Это была небольшая квартира на углу двух переулков – Трехпрудного и Палашевского… в доме, который сохранился и сейчас [Трехпрудный пер., 2а. – Сост.]. Дом этот принадлежал отцу Наталии Сергеевны [Гончаровой. – Сост.], архитектору С. Гончарову. Квартира состояла из трех комнат, если в их числе считать кухню, которая иногда служила также мастерской Наталии Сергеевны. Другая комната была спальней, третья же, самая светлая и большая, была мастерской. Во всю стену на известной высоте тянулась высокая полка, на которой ребром к зрителю стояли картины наподобие книг в библиотеке. Пол был покрыт циновками. Мебели почти не было за исключением стола и нескольких стульев.
…В мастерской находилось несколько деревянных скульптур, частью как будто не оконченных. В памяти сохранились также большие фигурные крендели из теста. Один из них изображал всадника, другие – животных. Это были изделия булочников, род скульптурных украшений или вывесок, которые помещались в окнах лавок или на видном месте в самой булочной. У стены на полу было что-то вроде узких полок, на которых лежали краски в большом количестве.
…Я вспоминаю Михаила Федоровича тотчас после возвращения из Парижа. Его вид, одежда, настроение носили еще ясный след своеобразной артистической жизни, но уже через несколько дней он был в военном обмундировании…Несколько дней промелькнуло, и вот мы провожаем его с Рижского вокзала в неизвестный и опасный путь. Он стоит, одетый в военную форму, на ступеньке вагона уже двигающегося поезда, веселый, оживленный, но взволнованный, не желающий показать ни своей тревоги, ни сомнений…
Прошло больше месяца осени 1914 года, как телеграмма Гончаровой известила некоторых друзей о том, что Михаил Федорович, раненый, прибывает на эвакуационный пункт в Лефортово.

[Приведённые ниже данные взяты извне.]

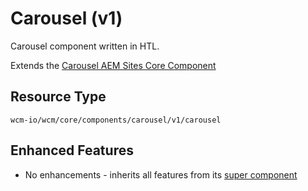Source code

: Carousel (v1)
====
Carousel component written in HTL.

Extends the [Carousel AEM Sites Core Component][extends-component]

## Resource Type
```
wcm-io/wcm/core/components/carousel/v1/carousel
```

## Enhanced Features

* No enhancements - inherits all features from its [super component][extends-component]

[extends-component]: https://github.com/adobe/aem-core-wcm-components/tree/master/content/src/content/jcr_root/apps/core/wcm/components/carousel/v1/carousel
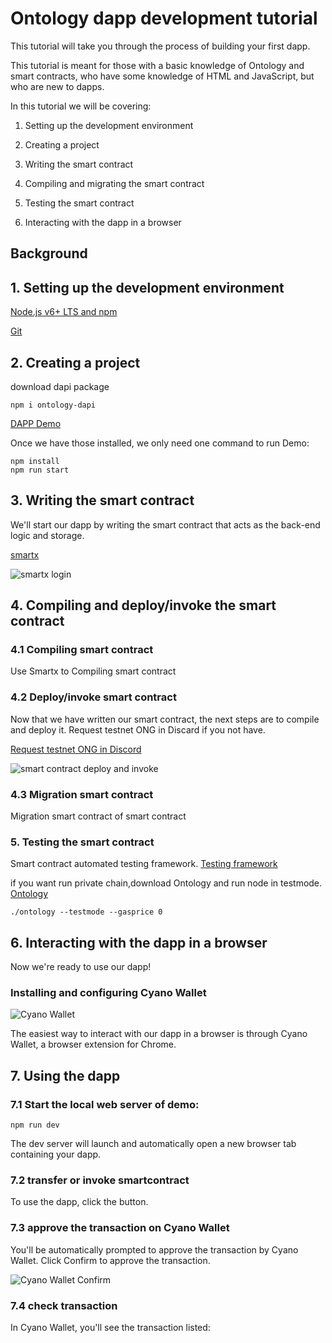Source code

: # Ontology dapp development tutorial

This tutorial will take you through the process of building your first dapp.

This tutorial is meant for those with a basic knowledge of Ontology and smart contracts, who have some knowledge of HTML and JavaScript, but who are new to dapps.

In this tutorial we will be covering:

1. Setting up the development environment

2. Creating a project

3. Writing the smart contract

4. Compiling and migrating the smart contract

5. Testing the smart contract

7. Interacting with the dapp in a browser

## Background



## 1. Setting up the development environment

[Node.js v6+ LTS and npm](https://nodejs.org/en/)

[Git](https://git-scm.com/)


## 2. Creating a project

download dapi package

```
npm i ontology-dapi
```

[DAPP Demo](https://github.com/OntologyCommunityDevelopers/ontology-dapi-demo)

Once we have those installed, we only need one command to run Demo:

```
npm install
npm run start

```


## 3. Writing the smart contract


We'll start our dapp by writing the smart contract that acts as the back-end logic and storage.


[smartx](http://smartx.ont.io/)


![smartx login](https://github.com/xizho10/OntWalletIntergration/blob/master/images/smartx.png)


## 4. Compiling and deploy/invoke the smart contract

### 4.1 Compiling smart contract

Use Smartx to Compiling smart contract

### 4.2 Deploy/invoke smart contract

Now that we have written our smart contract, the next steps are to compile and deploy it. Request testnet ONG in Discard if you not have.

[Request testnet ONG in Discord](https://discordapp.com/channels/400884201773334540/453499298097922068)

![smart contract deploy and invoke](https://github.com/xizho10/OntWalletIntergration/blob/master/images/smartx-deploy.png)

### 4.3 Migration smart contract

Migration smart contract of smart contract

### 5. Testing the smart contract

Smart contract automated testing framework.
[Testing framework](https://github.com/lucas7788/pythontest)

if you want run private chain,download Ontology and run node in testmode. [Ontology](https://github.com/ontio/ontology/releases)

```
./ontology --testmode --gasprice 0

```


## 6. Interacting with the dapp in a browser

Now we're ready to use our dapp!

### Installing and configuring Cyano Wallet


![Cyano Wallet](https://github.com/xizho10/OntWalletIntergration/blob/master/images/cyano-wallet.png)

The easiest way to interact with our dapp in a browser is through Cyano Wallet, a browser extension for Chrome.


## 7. Using the dapp


### 7.1 Start the local web server of demo:

```
npm run dev

```

The dev server will launch and automatically open a new browser tab containing your dapp.


### 7.2 transfer or invoke smartcontract

To use the dapp, click the button.

### 7.3 approve the transaction on Cyano Wallet

You'll be automatically prompted to approve the transaction by Cyano Wallet. Click Confirm to approve the transaction.

![Cyano Wallet Confirm](https://github.com/xizho10/OntWalletIntergration/blob/master/images/demo.png)

### 7.4 check transaction

In Cyano Wallet, you'll see the transaction listed: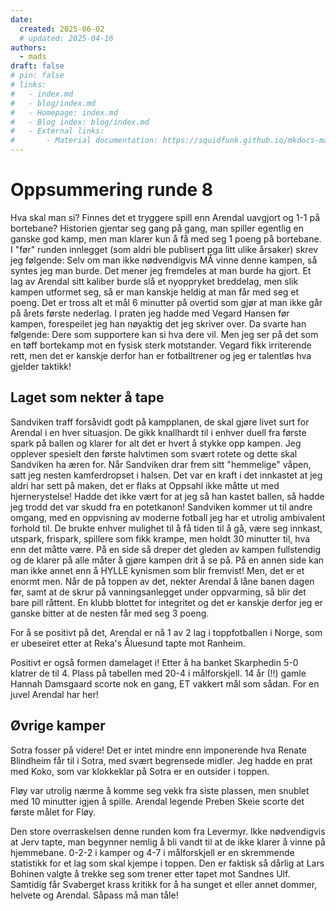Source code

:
 ```yaml
---
date:
  created: 2025-06-02
  # updated: 2025-04-16
authors:
  - mads
draft: false
# pin: false
# links:
#   - index.md
#   - blog/index.md
#   - Homepage: index.md
#   - Blog index: blog/index.md
#   - External links:
#       - Material documentation: https://squidfunk.github.io/mkdocs-material
---
```


# Oppsummering runde 8

Hva skal man si? Finnes det et tryggere spill enn Arendal uavgjort og 1-1 på bortebane?
Historien gjentar seg gang på gang, man spiller egentlig en ganske god kamp, men man klarer kun å få med seg 1 poeng på bortebane. I "før" runden innlegget (som aldri ble publisert pga litt ulike årsaker) skrev jeg følgende: Selv om man ikke nødvendigvis MÅ vinne denne kampen, så syntes jeg man burde. Det mener jeg fremdeles at man burde ha gjort.
Et lag av Arendal sitt kaliber burde slå et nyoppryket breddelag, men slik kampen utformet seg, så er man kanskje heldig at man får med seg et poeng. Det er tross alt et mål 6 minutter på overtid som gjør at man ikke går på årets første nederlag.
I praten jeg hadde med Vegard Hansen før kampen, forespeilet jeg han nøyaktig det jeg skriver over.
Da svarte han følgende: Dere som supportere kan si hva dere vil. Men jeg ser på det som en tøff bortekamp mot en fysisk sterk motstander.
Vegard fikk irriterende rett, men det er kanskje derfor han er fotballtrener og jeg er talentløs hva gjelder taktikk!

## Laget som nekter å tape

Sandviken traff forsåvidt godt på kampplanen, de skal gjøre livet surt for Arendal i en hver situasjon. De gikk knallhardt til i enhver duell fra første spark på ballen og klarer for alt det er hvert å stykke opp kampen.
Jeg opplever spesielt den første halvtimen som svært rotete og dette skal Sandviken ha æren for. Når Sandviken drar frem sitt "hemmelige" våpen, satt jeg nesten kamferdropset i halsen. Det var en kraft i det innkastet at jeg aldri har sett på maken, det er flaks at Oppsahl ikke måtte ut med hjernerystelse! Hadde det ikke vært for at jeg så han kastet ballen, så hadde jeg trodd det var skudd fra en potetkanon!
Sandviken kommer ut til andre omgang, med en oppvisning av moderne fotball jeg har et utrolig ambivalent forhold til. De brukte enhver mulighet til å få tiden til å gå, være seg innkast, utspark, frispark, spillere som fikk krampe, men holdt 30 minutter til, hva enn det måtte være. På en side så dreper det gleden av kampen fullstendig og de klarer på alle måter å gjøre kampen drit å se på. På en annen side kan man ikke annet enn å HYLLE kynismen som blir fremvist! Men, det er et enormt men. Når de på toppen av det, nekter Arendal å låne banen dagen før, samt at de skrur på vanningsanlegget under oppvarming, så blir det bare pill råttent. En klubb blottet for integritet og det er kanskje derfor jeg er ganske bitter at de nesten får med seg 3 poeng.

For å se positivt på det, Arendal er nå 1 av 2 lag i toppfotballen i Norge, som er ubeseiret etter at Reka's Åluesund tapte mot Ranheim.

Positivt er også formen damelaget i! Etter å ha banket Skarphedin 5-0 klatrer de til 4. Plass på tabellen med 20-4 i målforskjell. 14 år (!!) gamle Hannah Damsgaard scorte nok en gang, ET vakkert mål som sådan. For en juvel Arendal har her!

## Øvrige kamper

Sotra fosser på videre! Det er intet mindre enn imponerende hva Renate Blindheim får til i Sotra, med svært begrensede midler. Jeg hadde en prat med Koko, som var klokkeklar på Sotra er en outsider i toppen.

Fløy var utrolig nærme å komme seg vekk fra siste plassen, men snublet med 10 minutter igjen å spille. Arendal legende Preben Skeie scorte det første målet for Fløy.

Den store overraskelsen denne runden kom fra Levermyr. Ikke nødvendigvis at Jerv tapte, man begynner nemlig å bli vandt til at de ikke klarer å vinne på hjemmebane. 0-2-2 i kamper og 4-7 i målforskjell er en skremmende statistikk for et lag som skal kjempe i toppen. Den er faktisk så dårlig at Lars Bohinen valgte å trekke seg som trener etter tapet mot Sandnes Ulf. Samtidig får Svaberget krass kritikk for å ha sunget et eller annet dommer, helvete og Arendal. Såpass må man tåle!

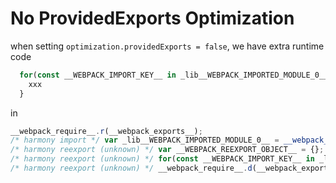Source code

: # No ProvidedExports Optimization
when setting `optimization.providedExports = false`, we have extra runtime code 
```js
  for(const __WEBPACK_IMPORT_KEY__ in _lib__WEBPACK_IMPORTED_MODULE_0__){
    xxx
  }
```
in 
```js
__webpack_require__.r(__webpack_exports__);
/* harmony import */ var _lib__WEBPACK_IMPORTED_MODULE_0__ = __webpack_require__(2);
/* harmony reexport (unknown) */ var __WEBPACK_REEXPORT_OBJECT__ = {};
/* harmony reexport (unknown) */ for(const __WEBPACK_IMPORT_KEY__ in _lib__WEBPACK_IMPORTED_MODULE_0__) if(__WEBPACK_IMPORT_KEY__ !== "default") __WEBPACK_REEXPORT_OBJECT__[__WEBPACK_IMPORT_KEY__] = () => _lib__WEBPACK_IMPORTED_MODULE_0__[__WEBPACK_IMPORT_KEY__]
/* harmony reexport (unknown) */ __webpack_require__.d(__webpack_exports__, __WEBPACK_REEXPORT_OBJECT__);

```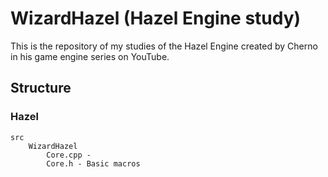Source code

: # WizardHazel (Hazel Engine study)
This is the repository of my studies of the Hazel Engine created by Cherno in his game engine series on YouTube.

## Structure
### Hazel
```
src
    WizardHazel
        Core.cpp - 
        Core.h - Basic macros
```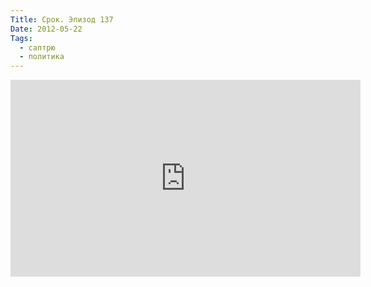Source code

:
 ```yaml
---
Title: Срок. Эпизод 137
Date: 2012-05-22
Tags: 
  - саптрю
  - политика
---
```


<div class="text"><iframe width="560" height="315" src="http://www.youtube.com/embed/RupZW2Zcfwg?rel=0" frameborder="0" allowfullscreen="allowfullscreen"></iframe></div>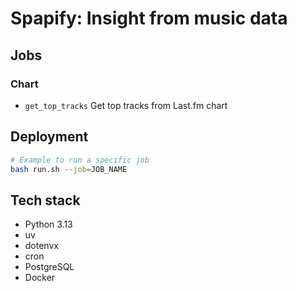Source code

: # Spapify: Insight from music data

## Jobs

### Chart

- `get_top_tracks` Get top tracks from Last.fm chart

## Deployment

```bash
# Example to run a specific job
bash run.sh --job=JOB_NAME
```

## Tech stack

- Python 3.13
- uv
- dotenvx
- cron
- PostgreSQL
- Docker
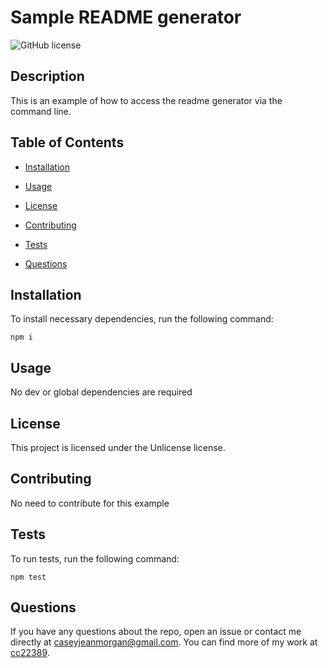 # Sample README generator
![GitHub license](https://img.shields.io/badge/license-Unlicense-blue.svg)

## Description

This is an example of how to access the readme generator via the command line. 

## Table of Contents 

* [Installation](#installation)

* [Usage](#usage)

* [License](#license)

* [Contributing](#contributing)

* [Tests](#tests)

* [Questions](#questions)

## Installation

To install necessary dependencies, run the following command:

```
npm i
```

## Usage

No dev or global dependencies are required

## License

This project is licensed under the Unlicense license.
  
## Contributing

No need to contribute for this example

## Tests

To run tests, run the following command:

```
npm test
```

## Questions

If you have any questions about the repo, open an issue or contact me directly at caseyjeanmorgan@gmail.com. You can find more of my work at [cc22389](https://github.com/cc22389/).

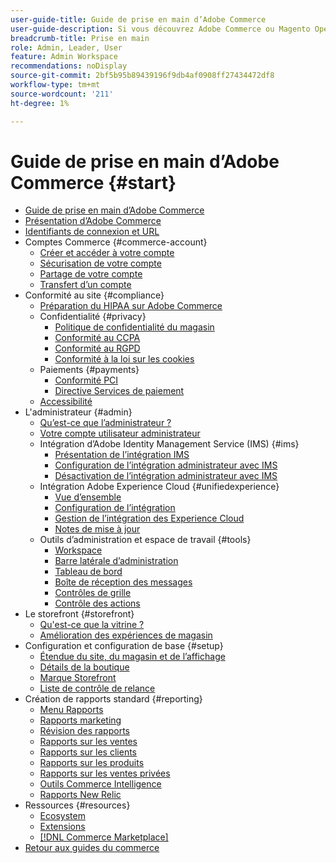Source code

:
 ```yaml
---
user-guide-title: Guide de prise en main d’Adobe Commerce
user-guide-description: Si vous découvrez Adobe Commerce ou Magento Open Source, découvrez les ressources de l’écosystème  [!DNL Commerce] , suivez le parcours client pour explorer votre boutique et découvrez les principales fonctionnalités.
breadcrumb-title: Prise en main
role: Admin, Leader, User
feature: Admin Workspace
recommendations: noDisplay
source-git-commit: 2bf5b95b89439196f9db4af0908ff27434472df8
workflow-type: tm+mt
source-wordcount: '211'
ht-degree: 1%

---
```



# Guide de prise en main d’Adobe Commerce {#start}

+ [Guide de prise en main d’Adobe Commerce](guide-overview.md)
+ [Présentation d’Adobe Commerce](about.md)
+ [Identifiants de connexion et URL](login-urls.md)
+ Comptes Commerce {#commerce-account}
   + [Créer et accéder à votre compte](commerce-account-create.md)
   + [Sécurisation de votre compte](commerce-account-secure.md)
   + [Partage de votre compte](commerce-account-share.md)
   + [Transfert d’un compte](commerce-account-transfer.md)
+ Conformité au site {#compliance}
   + [Préparation du HIPAA sur Adobe Commerce](hipaa-ready-service.md)
   + Confidentialité {#privacy}
      + [Politique de confidentialité du magasin](privacy-policy.md)
      + [Conformité au CCPA](compliance-ccpa.md)
      + [Conformité au RGPD](compliance-gdpr.md)
      + [Conformité à la loi sur les cookies](compliance-cookie-law.md)
   + Paiements {#payments}
      + [Conformité PCI](compliance-pci.md)
      + [Directive Services de paiement](compliance-payment-services-directive.md)
   + [Accessibilité](navigation-accessibility.md)
+ L&#39;administrateur {#admin}
   + [Qu’est-ce que l’administrateur ?](admin.md)
   + [Votre compte utilisateur administrateur](admin-signin.md)
   + Intégration d’Adobe Identity Management Service (IMS) {#ims}
      + [Présentation de l’intégration IMS](adobe-ims-integration-overview.md)
      + [Configuration de l’intégration administrateur avec IMS](adobe-ims-config.md)
      + [Désactivation de l’intégration administrateur avec IMS](adobe-ims-disable.md)
   + Intégration Adobe Experience Cloud {#unifiedexperience}
      + [Vue d’ensemble](admin-unified-experience-integration-overview.md)
      + [Configuration de l’intégration](admin-unified-experience-integration-configure.md)
      + [Gestion de l’intégration des Experience Cloud](admin-unified-experience-integration-manage.md)
      + [Notes de mise à jour](admin-unified-experience-release-notes.md)
   + Outils d’administration et espace de travail {#tools}
      + [Workspace](admin-workspace.md)
      + [Barre latérale d’administration](admin-menu.md)
      + [Tableau de bord](admin-dashboard.md)
      + [Boîte de réception des messages](admin-message-inbox.md)
      + [Contrôles de grille](admin-grid-controls.md)
      + [Contrôle des actions](admin-actions-control.md)
+ Le storefront {#storefront}
   + [Qu&#39;est-ce que la vitrine ?](storefront.md)
   + [Amélioration des expériences de magasin](enhanced-experiences.md)
+ Configuration et configuration de base {#setup}
   + [Étendue du site, du magasin et de l’affichage](websites-stores-views.md)
   + [Détails de la boutique](store-details.md)
   + [Marque Storefront](storefront-branding.md)
   + [Liste de contrôle de relance](prelaunch-checklist.md)
+ Création de rapports standard {#reporting}
   + [Menu Rapports](reports-menu.md)
   + [Rapports marketing](marketing-reports.md)
   + [Révision des rapports](review-reports.md)
   + [Rapports sur les ventes](sales-reports.md)
   + [Rapports sur les clients](customer-reports.md)
   + [Rapports sur les produits](product-reports.md)
   + [Rapports sur les ventes privées](private-sales-reports.md)
   + [Outils Commerce Intelligence](business-intelligence.md)
   + [Rapports New Relic](new-relic-reporting.md)
+ Ressources {#resources}
   + [Ecosystem](resources.md)
   + [Extensions](extensions.md)
   + [[!DNL Commerce Marketplace]](commerce-marketplace.md)
+ [Retour aux guides du commerce](https://experienceleague.adobe.com/en/docs/commerce-admin/user-guides/home)

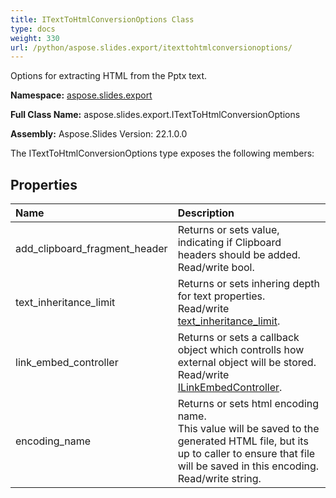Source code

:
 ```yaml
---
title: ITextToHtmlConversionOptions Class
type: docs
weight: 330
url: /python/aspose.slides.export/itexttohtmlconversionoptions/
---
```


Options for extracting HTML from the Pptx text.

**Namespace:** [aspose.slides.export](/python/aspose.slides.export/)

**Full Class Name:** aspose.slides.export.ITextToHtmlConversionOptions

**Assembly:**  Aspose.Slides Version: 22.1.0.0

The ITextToHtmlConversionOptions type exposes the following members:
## **Properties**
|**Name**|**Description**|
| :- | :- |
|add_clipboard_fragment_header|Returns or sets value, indicating if Clipboard headers should be added.<br/>            Read/write bool.|
|text_inheritance_limit|Returns or sets inhering depth for text properties.<br/>            Read/write [text_inheritance_limit](/python/aspose.slides.export/itexttohtmlconversionoptions/).|
|link_embed_controller|Returns or sets a callback object which controlls how external object will be stored.<br/>            Read/write [ILinkEmbedController](/python/aspose.slides.export/ilinkembedcontroller/).|
|encoding_name|Returns or sets html encoding name.<br/>            This value will be saved to the generated HTML file, but its up to caller to ensure that file will be saved in this encoding.<br/>            Read/write string.|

…Мы ждем поезда томительно долго…Всматриваюсь в каждого из этой длинной вереницы полулюдей-полутеней, и вот что-то отдаленно знакомое помогло узнать Михаила Федоровича. Изменение было настолько сильным, даже в первое мгновение не верилось, что этот человек со свинцового цвета лицом, с глазами совсем необыкновенного выражения, тяжело опирающийся на костыли, это и есть тот, которого мы провожали…Он возвращался контуженный и с тяжелой формой нефрита…Сильная натура (ему было тогда 33 года) помогла ему справиться с болезнью. После нескольких месяцев, проведенных на излечении в госпитале б[ольницы] Иверской общины, он был выписан и признан не пригодным для продолжения военной службы. Это было в январе нового 1915 года, последнего года пребывания его в России» (С. Романович. Каким его сохранила память).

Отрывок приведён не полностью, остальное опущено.